# [ASSIGNMENT]
Beginning with the line below that contains "<p><strong>ChannelPage.png</strong></p>" and ending with the line that contains "- Removidos botones", retype every line exactly. Pictures are not copied.

# [THE INPUT]
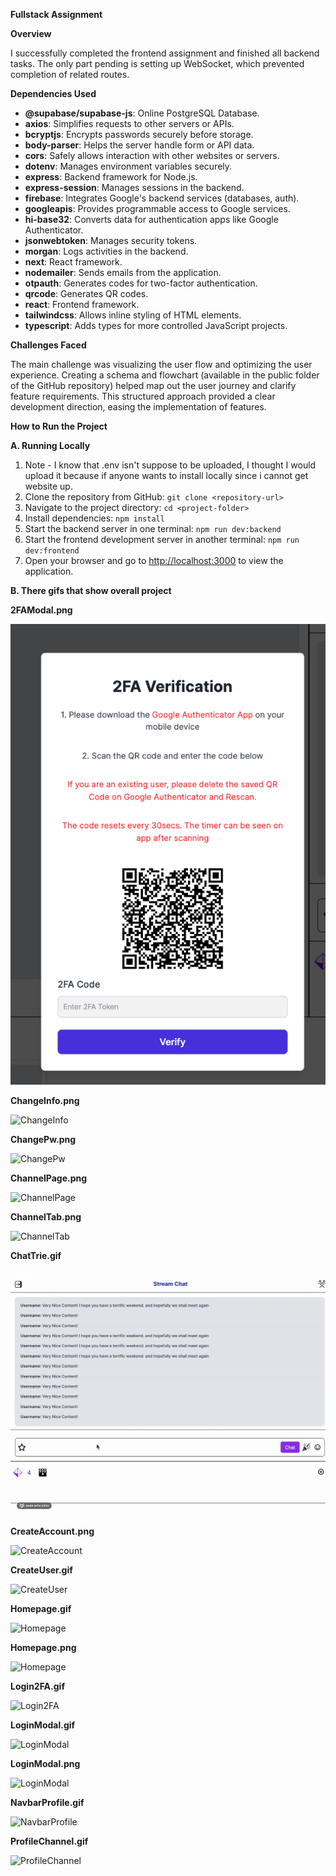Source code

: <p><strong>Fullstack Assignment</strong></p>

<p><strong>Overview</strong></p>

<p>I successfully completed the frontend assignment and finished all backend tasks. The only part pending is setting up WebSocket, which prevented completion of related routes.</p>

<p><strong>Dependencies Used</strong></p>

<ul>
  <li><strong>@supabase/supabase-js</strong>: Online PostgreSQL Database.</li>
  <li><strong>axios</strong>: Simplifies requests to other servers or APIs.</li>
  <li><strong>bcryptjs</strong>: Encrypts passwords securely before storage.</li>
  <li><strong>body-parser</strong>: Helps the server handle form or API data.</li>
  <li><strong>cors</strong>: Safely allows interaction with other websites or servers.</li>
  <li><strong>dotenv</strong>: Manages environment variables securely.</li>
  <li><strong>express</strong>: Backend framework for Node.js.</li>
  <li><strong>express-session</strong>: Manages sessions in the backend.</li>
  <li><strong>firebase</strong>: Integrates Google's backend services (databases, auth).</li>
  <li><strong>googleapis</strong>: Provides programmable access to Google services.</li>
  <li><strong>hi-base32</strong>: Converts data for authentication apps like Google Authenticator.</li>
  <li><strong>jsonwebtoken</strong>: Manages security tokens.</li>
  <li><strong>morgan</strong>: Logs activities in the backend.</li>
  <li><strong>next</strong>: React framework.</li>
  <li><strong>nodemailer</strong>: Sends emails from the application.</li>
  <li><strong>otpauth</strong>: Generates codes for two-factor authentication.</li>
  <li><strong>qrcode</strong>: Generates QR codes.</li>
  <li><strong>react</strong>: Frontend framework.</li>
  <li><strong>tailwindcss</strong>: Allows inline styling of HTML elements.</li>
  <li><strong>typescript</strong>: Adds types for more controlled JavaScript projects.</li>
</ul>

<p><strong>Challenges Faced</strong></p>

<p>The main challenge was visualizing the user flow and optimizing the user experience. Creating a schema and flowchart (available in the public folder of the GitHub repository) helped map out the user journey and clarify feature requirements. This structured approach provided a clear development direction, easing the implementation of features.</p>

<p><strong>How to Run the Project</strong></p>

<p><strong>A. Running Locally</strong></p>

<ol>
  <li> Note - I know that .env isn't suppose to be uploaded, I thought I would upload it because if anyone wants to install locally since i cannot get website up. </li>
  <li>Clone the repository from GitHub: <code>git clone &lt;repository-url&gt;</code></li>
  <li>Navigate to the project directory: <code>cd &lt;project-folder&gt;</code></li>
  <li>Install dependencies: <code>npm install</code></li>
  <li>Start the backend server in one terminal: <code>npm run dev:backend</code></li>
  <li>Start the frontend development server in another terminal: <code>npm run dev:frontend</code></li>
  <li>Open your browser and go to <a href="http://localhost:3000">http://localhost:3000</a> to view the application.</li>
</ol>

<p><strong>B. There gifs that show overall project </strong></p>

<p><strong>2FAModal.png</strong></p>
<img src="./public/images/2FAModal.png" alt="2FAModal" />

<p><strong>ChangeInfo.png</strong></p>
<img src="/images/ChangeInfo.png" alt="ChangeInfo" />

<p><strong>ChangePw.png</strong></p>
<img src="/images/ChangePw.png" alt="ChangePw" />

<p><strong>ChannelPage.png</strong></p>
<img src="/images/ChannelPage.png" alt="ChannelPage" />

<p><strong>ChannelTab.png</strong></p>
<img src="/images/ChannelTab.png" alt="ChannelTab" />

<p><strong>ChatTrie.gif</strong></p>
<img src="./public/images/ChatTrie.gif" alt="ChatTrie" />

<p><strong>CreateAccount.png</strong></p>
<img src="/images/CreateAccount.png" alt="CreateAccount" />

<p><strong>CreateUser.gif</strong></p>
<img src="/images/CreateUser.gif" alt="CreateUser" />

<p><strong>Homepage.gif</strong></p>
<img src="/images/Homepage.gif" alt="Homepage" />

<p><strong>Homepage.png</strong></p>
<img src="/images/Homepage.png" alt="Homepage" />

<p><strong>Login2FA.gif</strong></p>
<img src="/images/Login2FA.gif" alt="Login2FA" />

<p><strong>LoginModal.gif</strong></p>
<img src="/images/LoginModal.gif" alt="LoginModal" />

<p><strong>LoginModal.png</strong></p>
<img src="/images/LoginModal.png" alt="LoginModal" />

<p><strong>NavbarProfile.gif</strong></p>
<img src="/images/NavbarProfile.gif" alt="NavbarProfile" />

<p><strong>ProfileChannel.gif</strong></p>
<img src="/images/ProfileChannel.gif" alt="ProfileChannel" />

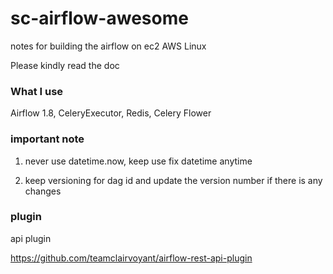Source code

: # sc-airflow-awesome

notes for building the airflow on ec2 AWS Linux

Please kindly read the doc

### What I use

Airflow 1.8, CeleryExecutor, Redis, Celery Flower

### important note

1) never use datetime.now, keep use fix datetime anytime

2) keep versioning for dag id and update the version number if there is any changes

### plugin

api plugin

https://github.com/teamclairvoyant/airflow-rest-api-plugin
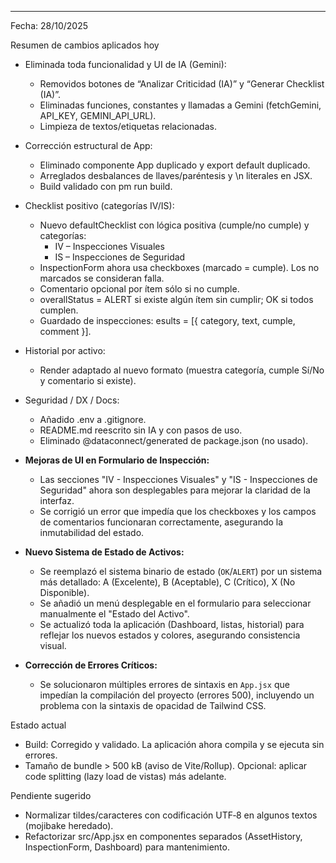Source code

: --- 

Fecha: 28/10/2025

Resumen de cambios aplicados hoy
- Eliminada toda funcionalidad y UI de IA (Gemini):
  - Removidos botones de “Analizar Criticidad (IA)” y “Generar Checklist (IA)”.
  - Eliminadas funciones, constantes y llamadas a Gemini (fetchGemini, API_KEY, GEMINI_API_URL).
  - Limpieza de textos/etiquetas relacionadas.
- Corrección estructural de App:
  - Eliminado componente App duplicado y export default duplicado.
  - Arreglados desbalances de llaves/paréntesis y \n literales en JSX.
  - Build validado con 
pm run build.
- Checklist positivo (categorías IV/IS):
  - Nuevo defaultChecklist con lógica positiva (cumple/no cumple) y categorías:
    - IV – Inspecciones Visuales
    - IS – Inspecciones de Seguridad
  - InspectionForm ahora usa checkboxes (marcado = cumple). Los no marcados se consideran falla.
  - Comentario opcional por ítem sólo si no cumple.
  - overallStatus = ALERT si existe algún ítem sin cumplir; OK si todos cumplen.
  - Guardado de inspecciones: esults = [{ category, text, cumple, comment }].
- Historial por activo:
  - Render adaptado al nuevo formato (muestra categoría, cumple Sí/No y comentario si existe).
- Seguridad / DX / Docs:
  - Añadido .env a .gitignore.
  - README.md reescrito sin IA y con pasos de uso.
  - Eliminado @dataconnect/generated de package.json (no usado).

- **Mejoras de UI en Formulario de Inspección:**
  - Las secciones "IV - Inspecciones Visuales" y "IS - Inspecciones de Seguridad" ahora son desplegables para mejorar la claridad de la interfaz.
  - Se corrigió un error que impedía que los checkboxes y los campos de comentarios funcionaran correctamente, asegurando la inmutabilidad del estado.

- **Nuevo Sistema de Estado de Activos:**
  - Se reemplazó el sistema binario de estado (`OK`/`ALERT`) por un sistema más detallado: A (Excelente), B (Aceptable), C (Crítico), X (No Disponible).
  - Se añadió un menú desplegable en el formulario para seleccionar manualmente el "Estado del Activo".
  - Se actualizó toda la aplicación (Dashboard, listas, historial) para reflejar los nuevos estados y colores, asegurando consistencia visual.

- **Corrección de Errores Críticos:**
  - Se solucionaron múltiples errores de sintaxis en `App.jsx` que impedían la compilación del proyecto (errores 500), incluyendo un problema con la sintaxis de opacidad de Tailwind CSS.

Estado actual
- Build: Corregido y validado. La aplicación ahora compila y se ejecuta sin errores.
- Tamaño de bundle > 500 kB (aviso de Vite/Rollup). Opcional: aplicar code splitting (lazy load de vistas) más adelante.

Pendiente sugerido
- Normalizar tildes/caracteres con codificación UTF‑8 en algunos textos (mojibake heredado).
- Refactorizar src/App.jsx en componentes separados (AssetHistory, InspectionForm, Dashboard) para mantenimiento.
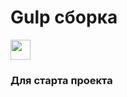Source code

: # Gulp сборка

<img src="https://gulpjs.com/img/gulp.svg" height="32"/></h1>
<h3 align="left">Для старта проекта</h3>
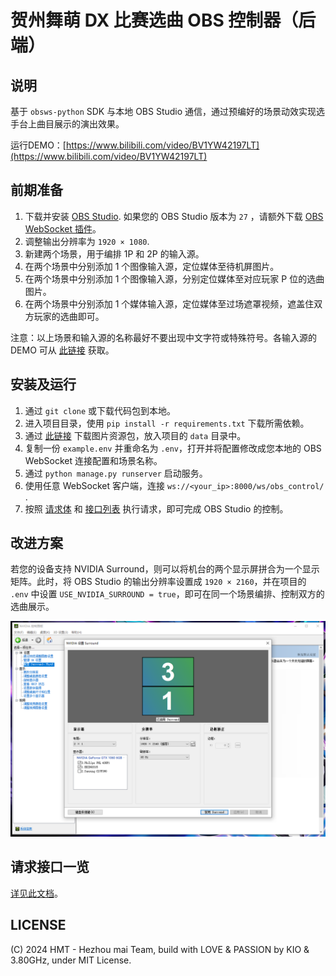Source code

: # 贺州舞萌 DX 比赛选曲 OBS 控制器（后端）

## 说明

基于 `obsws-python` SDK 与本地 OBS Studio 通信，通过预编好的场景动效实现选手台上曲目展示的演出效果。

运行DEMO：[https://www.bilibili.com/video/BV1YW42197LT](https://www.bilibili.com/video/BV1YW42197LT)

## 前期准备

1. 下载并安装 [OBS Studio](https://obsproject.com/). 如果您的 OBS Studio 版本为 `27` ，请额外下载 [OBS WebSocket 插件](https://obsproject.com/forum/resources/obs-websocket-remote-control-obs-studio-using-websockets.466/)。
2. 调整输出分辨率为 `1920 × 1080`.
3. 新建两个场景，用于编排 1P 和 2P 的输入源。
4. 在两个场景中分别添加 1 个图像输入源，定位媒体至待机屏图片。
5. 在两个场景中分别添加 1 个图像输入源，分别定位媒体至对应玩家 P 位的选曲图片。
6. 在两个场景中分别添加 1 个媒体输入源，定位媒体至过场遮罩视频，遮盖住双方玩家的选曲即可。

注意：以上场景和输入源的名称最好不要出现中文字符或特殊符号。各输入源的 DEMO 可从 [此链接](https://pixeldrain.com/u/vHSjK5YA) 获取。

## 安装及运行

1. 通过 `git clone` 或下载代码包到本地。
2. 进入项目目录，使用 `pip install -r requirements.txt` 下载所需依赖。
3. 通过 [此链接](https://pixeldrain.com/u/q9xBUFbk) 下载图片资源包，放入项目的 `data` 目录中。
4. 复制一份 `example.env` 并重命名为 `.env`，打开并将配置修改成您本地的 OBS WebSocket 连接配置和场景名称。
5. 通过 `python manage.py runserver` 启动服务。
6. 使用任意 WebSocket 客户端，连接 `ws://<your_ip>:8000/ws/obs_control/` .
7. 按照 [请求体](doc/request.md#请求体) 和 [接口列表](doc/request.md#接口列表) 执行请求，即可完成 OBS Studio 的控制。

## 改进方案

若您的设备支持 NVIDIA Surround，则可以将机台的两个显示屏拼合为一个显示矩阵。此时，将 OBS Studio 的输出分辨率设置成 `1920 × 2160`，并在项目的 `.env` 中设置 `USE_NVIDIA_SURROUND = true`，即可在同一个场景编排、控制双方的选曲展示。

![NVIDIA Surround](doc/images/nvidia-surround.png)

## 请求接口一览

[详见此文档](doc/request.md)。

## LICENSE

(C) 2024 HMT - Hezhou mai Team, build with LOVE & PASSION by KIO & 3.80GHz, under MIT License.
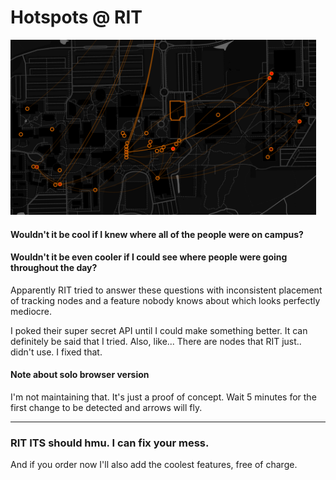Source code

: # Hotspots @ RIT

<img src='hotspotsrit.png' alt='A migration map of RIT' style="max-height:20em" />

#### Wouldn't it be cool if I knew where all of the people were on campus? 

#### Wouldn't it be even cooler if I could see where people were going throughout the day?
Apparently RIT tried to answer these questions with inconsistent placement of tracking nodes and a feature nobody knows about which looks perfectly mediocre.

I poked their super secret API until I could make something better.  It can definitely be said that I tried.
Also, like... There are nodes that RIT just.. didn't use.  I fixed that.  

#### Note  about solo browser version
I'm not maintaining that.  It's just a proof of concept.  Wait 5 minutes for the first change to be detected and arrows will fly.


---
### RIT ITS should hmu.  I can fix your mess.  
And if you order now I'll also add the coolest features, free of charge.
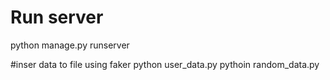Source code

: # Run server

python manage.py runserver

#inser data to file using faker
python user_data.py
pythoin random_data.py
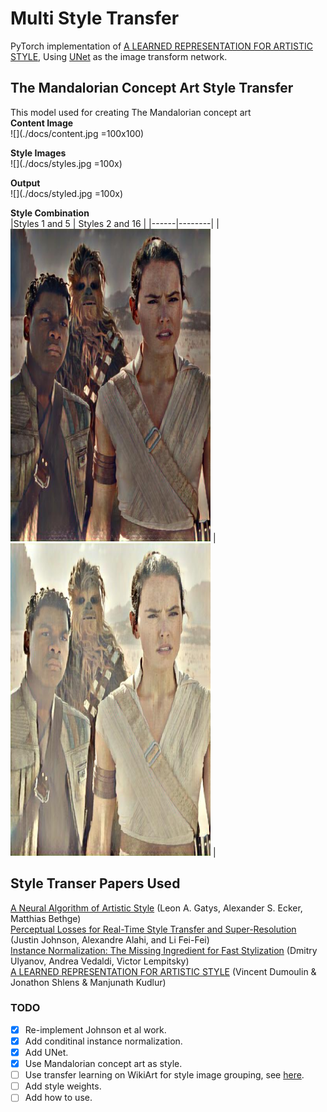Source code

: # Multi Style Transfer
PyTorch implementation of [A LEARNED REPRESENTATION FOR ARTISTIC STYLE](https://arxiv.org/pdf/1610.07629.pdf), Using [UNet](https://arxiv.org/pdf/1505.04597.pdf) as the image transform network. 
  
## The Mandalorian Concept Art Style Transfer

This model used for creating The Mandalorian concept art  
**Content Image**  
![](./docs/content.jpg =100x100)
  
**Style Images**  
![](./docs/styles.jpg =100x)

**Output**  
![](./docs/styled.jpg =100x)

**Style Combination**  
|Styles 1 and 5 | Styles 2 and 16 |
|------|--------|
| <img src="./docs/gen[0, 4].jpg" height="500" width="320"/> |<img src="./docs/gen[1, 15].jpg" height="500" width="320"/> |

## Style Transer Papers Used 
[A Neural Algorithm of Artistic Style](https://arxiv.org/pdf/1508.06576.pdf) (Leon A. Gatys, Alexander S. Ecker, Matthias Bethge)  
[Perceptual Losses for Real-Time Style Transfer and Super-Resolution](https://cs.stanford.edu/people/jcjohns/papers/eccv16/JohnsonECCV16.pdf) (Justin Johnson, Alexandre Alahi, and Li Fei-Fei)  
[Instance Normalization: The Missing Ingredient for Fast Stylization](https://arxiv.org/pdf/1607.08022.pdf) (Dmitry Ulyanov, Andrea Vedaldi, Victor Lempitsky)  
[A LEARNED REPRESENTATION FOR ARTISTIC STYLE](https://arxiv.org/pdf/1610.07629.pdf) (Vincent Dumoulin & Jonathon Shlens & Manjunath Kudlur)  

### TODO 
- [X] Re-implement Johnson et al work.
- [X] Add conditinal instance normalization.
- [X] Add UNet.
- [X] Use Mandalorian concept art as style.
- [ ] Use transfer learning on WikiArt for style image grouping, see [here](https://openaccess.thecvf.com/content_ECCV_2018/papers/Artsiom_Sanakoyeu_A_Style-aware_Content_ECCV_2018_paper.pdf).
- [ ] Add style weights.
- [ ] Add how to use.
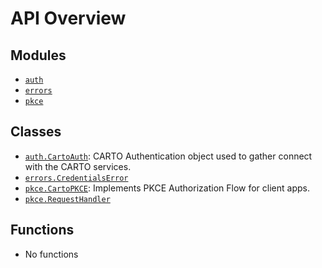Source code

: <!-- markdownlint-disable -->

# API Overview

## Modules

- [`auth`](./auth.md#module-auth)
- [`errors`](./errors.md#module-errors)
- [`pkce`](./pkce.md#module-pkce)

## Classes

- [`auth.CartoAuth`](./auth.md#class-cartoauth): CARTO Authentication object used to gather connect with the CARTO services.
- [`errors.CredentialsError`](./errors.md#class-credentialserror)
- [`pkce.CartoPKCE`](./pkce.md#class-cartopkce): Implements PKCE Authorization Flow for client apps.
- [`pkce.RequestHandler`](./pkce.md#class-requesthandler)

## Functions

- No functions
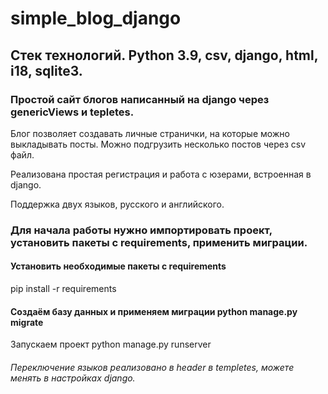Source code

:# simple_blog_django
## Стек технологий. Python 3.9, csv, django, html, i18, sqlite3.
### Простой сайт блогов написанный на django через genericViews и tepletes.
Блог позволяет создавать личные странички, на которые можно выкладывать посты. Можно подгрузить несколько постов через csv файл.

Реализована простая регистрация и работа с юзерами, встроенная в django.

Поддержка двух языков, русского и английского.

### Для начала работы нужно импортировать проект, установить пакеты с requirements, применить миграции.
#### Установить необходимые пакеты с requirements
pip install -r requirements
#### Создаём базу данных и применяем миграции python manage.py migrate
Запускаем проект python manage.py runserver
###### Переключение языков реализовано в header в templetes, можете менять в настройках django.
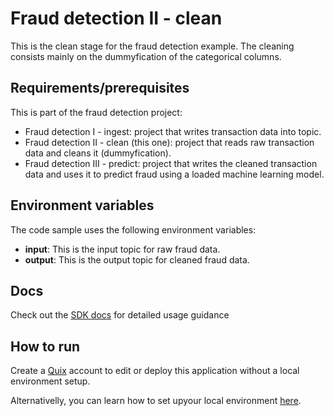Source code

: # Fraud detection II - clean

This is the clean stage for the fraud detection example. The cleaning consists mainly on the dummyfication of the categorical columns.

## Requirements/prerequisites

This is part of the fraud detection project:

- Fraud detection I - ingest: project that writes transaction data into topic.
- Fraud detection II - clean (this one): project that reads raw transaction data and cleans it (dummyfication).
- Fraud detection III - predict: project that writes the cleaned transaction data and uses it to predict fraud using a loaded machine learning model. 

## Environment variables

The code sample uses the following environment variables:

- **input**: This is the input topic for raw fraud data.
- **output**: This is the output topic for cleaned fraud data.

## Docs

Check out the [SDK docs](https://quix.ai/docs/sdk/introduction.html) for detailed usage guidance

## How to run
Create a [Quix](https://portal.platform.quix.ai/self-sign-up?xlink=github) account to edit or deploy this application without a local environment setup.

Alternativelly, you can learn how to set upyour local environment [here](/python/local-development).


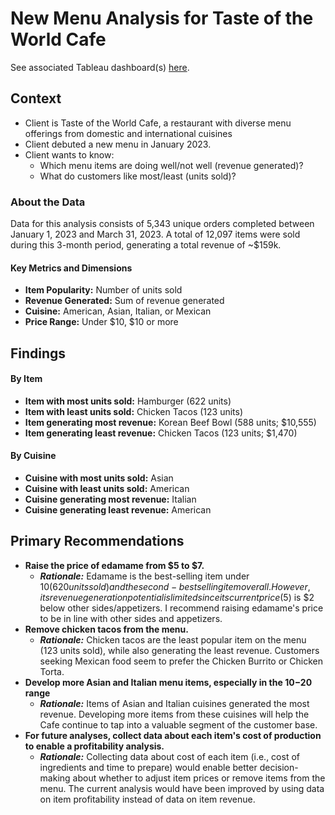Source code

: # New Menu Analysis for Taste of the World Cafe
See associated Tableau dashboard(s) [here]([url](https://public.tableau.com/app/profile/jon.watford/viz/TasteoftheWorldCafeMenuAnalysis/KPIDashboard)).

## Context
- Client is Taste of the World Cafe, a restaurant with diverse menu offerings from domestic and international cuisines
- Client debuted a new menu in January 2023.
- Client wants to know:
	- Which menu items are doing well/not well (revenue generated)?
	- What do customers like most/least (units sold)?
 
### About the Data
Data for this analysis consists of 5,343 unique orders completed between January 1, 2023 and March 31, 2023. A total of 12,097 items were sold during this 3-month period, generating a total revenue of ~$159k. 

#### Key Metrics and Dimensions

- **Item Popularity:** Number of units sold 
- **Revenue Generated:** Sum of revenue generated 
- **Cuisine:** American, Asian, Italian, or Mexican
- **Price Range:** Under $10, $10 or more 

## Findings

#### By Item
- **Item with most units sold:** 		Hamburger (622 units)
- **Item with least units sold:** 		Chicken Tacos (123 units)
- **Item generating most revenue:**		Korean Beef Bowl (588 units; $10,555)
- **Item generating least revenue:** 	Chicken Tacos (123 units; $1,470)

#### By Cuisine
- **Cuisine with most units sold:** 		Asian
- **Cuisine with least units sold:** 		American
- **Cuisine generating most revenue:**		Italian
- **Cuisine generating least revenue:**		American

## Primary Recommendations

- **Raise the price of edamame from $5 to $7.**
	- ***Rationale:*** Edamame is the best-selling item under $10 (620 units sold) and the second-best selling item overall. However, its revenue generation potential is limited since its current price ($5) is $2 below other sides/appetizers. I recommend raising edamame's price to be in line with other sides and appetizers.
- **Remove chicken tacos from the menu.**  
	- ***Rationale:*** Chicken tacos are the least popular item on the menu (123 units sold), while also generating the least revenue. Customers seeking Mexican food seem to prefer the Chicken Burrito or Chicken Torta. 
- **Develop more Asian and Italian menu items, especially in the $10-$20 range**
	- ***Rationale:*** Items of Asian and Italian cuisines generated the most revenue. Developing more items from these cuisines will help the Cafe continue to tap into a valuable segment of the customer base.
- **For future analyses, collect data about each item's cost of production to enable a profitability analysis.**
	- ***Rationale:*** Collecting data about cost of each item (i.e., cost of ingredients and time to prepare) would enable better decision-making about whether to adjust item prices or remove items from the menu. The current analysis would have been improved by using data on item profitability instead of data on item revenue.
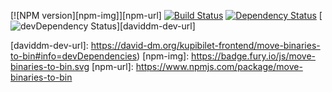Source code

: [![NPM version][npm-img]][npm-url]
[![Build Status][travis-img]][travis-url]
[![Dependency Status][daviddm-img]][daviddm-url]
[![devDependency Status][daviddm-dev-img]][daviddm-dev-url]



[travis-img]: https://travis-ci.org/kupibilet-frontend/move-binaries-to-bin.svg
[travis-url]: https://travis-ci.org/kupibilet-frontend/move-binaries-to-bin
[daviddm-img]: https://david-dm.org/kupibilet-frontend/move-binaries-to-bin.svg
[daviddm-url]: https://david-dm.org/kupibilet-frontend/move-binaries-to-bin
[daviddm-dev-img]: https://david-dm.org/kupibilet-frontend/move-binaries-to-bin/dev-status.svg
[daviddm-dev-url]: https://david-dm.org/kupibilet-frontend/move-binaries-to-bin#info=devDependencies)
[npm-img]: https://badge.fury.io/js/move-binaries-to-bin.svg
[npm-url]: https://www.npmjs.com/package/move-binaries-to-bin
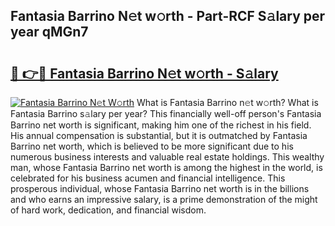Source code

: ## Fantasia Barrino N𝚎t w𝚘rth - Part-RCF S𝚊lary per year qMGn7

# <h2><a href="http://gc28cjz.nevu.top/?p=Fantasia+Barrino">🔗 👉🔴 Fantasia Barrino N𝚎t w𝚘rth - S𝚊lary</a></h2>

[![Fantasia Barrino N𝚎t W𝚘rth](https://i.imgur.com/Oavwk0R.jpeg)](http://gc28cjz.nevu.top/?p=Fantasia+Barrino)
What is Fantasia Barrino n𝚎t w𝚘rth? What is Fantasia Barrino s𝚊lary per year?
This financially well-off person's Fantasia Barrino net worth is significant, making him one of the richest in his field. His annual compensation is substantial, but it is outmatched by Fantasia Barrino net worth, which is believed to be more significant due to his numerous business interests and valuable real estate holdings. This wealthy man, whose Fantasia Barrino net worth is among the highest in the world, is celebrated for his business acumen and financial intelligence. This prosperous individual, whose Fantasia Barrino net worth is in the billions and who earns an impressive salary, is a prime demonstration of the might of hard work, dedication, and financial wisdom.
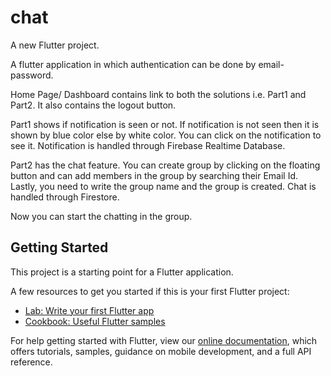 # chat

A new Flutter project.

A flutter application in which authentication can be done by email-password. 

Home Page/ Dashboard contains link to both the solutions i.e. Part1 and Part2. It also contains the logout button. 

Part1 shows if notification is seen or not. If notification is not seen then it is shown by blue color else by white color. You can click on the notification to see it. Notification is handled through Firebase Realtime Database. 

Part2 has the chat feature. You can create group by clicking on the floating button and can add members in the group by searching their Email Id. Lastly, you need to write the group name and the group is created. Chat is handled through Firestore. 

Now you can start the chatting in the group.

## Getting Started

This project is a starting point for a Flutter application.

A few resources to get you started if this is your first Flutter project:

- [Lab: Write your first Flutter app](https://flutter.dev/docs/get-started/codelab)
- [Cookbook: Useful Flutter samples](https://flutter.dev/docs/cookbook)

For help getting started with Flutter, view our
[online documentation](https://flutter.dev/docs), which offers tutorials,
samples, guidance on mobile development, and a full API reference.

# [RESULT OF THIS EXERCISE]
<p><strong>ChannelPage.png</strong></p>
<img src="/images/ChannelPage.png" alt="ChannelPage" />

<p><strong>ChannelTab.png</strong></p>
<img src="/images/ChannelTab.png" alt="ChannelTab" />

<p><strong>ChatTrie.gif</strong></p>
<img src="./public/images/ChatTrie.gif" alt="ChatTrie" />

<p><strong>CreateAccount.png</strong></p>
<img src="/images/CreateAccount.png" alt="CreateAccount" />

<p><strong>CreateUser.gif</strong></p>
<img src="/images/CreateUser.gif" alt="CreateUser" />

<p><strong>Homepage.gif</strong></p>
<img src="/images/Homepage.gif" alt="Homepage" />

<p><strong>Homepage.png</strong></p>
<img src="/images/Homepage.png" alt="Homepage" />

<p><strong>Login2FA.gif</strong></p>
<img src="/images/Login2FA.gif" alt="Login2FA" />

<p><strong>LoginModal.gif</strong></p>
<img src="/images/LoginModal.gif" alt="LoginModal" />

<p><strong>LoginModal.png</strong></p>
<img src="/images/LoginModal.png" alt="LoginModal" />

<p><strong>NavbarProfile.gif</strong></p>
<img src="/images/NavbarProfile.gif" alt="NavbarProfile" />

<p><strong>ProfileChannel.gif</strong></p>
<img src="/images/ProfileChannel.gif" alt="ProfileChannel" />

Source code

: # sc-airflow-awesome

notes for building the airflow on ec2 AWS Linux

Please kindly read the doc

### What I use

Airflow 1.8, CeleryExecutor, Redis, Celery Flower

### important note

1) never use datetime.now, keep use fix datetime anytime

2) keep versioning for dag id and update the version number if there is any changes

### plugin

api plugin

https://github.com/teamclairvoyant/airflow-rest-api-plugin
Source code

: --- 

Fecha: 28/10/2025

Resumen de cambios aplicados hoy
- Eliminada toda funcionalidad y UI de IA (Gemini):
  - Removidos botones de “Analizar Criticidad (IA)” y “Generar Checklist (IA)”.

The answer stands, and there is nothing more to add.